PROBLEM TO WORK ON: For this exercise, write out exactly the lines of the material from the one containing "- Cetak Invoice" through the end, both ends included, and nothing more.

DATA FOR THE TASK:
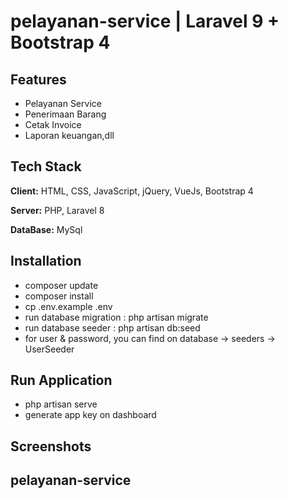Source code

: 
# pelayanan-service | Laravel 9 + Bootstrap 4





## Features

- Pelayanan Service
- Penerimaan Barang
- Cetak Invoice
- Laporan keuangan,dll


## Tech Stack

**Client:** HTML, CSS, JavaScript, jQuery, VueJs, Bootstrap 4

**Server:** PHP, Laravel 8

**DataBase:** MySql


## Installation
- composer update
- composer install
- cp .env.example .env
- run database migration : php artisan migrate
- run database seeder : php artisan db:seed
- for user & password, you can find on database -> seeders -> UserSeeder
## Run Application 
- php artisan serve
- generate app key on dashboard


## Screenshots

## pelayanan-service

EXERCISE SOLUTION:
- Cetak Invoice
- Laporan keuangan,dll


## Tech Stack

**Client:** HTML, CSS, JavaScript, jQuery, VueJs, Bootstrap 4

**Server:** PHP, Laravel 8

**DataBase:** MySql


## Installation
- composer update
- composer install
- cp .env.example .env
- run database migration : php artisan migrate
- run database seeder : php artisan db:seed
- for user & password, you can find on database -> seeders -> UserSeeder
## Run Application 
- php artisan serve
- generate app key on dashboard


## Screenshots

## pelayanan-service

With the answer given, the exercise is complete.